John Carmack (identifiable due to his well-known email address) sent the following email to the arocket distribution list when asked whether it was ok to use pictures from www.armadilloaerospace.com

"Just an idea, what were the general specs for these vehicles? If you specify them, we can get them added to the Wikipedia and/or Encyclopedia Astronautica... Have the Pixel and Texel vehicles got a family name?
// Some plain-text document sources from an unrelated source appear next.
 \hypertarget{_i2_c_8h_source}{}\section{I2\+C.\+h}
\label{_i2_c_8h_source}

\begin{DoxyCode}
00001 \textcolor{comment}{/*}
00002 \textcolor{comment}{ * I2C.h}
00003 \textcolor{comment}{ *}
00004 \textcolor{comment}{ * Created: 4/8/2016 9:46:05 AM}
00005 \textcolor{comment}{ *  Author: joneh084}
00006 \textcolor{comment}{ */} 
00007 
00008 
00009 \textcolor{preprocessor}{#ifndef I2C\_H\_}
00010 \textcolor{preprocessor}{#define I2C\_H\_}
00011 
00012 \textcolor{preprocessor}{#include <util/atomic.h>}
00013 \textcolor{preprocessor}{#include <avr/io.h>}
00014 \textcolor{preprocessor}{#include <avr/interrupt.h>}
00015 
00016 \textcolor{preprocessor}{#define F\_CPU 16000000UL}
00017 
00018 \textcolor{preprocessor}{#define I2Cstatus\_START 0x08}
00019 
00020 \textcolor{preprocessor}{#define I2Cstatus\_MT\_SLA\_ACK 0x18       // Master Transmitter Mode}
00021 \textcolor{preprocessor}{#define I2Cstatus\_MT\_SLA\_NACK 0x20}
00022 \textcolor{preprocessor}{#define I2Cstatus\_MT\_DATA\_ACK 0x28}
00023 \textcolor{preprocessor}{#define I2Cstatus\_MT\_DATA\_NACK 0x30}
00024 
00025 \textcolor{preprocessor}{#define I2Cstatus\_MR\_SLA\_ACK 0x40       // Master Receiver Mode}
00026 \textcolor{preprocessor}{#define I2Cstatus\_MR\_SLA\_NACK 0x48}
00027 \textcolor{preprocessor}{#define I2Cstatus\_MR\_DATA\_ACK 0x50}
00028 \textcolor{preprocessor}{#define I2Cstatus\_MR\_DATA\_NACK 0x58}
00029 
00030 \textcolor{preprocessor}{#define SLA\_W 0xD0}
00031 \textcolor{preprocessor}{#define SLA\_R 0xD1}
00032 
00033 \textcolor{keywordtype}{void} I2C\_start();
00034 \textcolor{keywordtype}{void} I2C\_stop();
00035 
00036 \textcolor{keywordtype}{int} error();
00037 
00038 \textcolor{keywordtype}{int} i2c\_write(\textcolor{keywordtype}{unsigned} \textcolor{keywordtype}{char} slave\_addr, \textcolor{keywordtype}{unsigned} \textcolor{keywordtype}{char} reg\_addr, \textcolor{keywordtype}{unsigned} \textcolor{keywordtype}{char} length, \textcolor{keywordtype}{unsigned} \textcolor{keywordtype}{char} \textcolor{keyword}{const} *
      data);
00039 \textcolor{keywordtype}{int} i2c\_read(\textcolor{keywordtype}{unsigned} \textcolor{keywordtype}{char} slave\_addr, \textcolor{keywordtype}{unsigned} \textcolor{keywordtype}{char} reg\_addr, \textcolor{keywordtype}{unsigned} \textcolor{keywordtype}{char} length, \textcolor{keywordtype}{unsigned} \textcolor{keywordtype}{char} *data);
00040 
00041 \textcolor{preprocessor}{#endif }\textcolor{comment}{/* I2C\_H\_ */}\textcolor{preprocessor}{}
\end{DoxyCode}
Also, are any of the pictures of Pixel or Texel (or any other images from Armadillo) releaseable under GPL?"

Date: Wed, 08 Nov 2006 20:46:27 -0600
To: arocket@exrocketry.net
From: John Carmack <johnc@idsoftware.com>

I hate to fill in a form, because there are so many variables in 
specification, but here are most of the details:

Pictures from the Armadillo website can be used.

The family is "quads".  Pixel and Texel have only very minor 
differences between them.

We have done over 30 tethered test flights, but the 3.1 flights at 
 the cup are the only free flights so far.

We have never taken exact dimension measurements, but the spheres are 
36" diameter, and everything can be estimated from that.  The dry 
mass is 650 pounds.  Official payload for the Lunar Lander Challenge 
is 55 pounds, obviously we could carry much more if we don't need to 
fly for 180 seconds.

The injector for XPC-06 is, in Armadillo speak, 
"FOF-twisted-squished-extraFilm-aluminum", the chamber is a 20" long 
x 8" OD carbon fiber reinforced graphite piece from Cesaroni 
Aerospace.  The throat is 3.25" diameter.  The nozzle expansion is 
only 2:1, optimizing for around 150 psi chamber pressure, avoiding 
massive overexpansion at the end of the run.

For level 1 flights, we load 360 pounds of 90% ethanol (one 55 gallon 
drum) and around 500 pounds of lox.  We still have about 140 pounds 
of propellant remaining after 100 seconds in the air.  For level 2, 
we load twice as much propellant.  The Isp is higher at the higher 
chamber pressures required for hover with the extra weight, so it 
should make 180 seconds, but we haven't demonstrated that yet.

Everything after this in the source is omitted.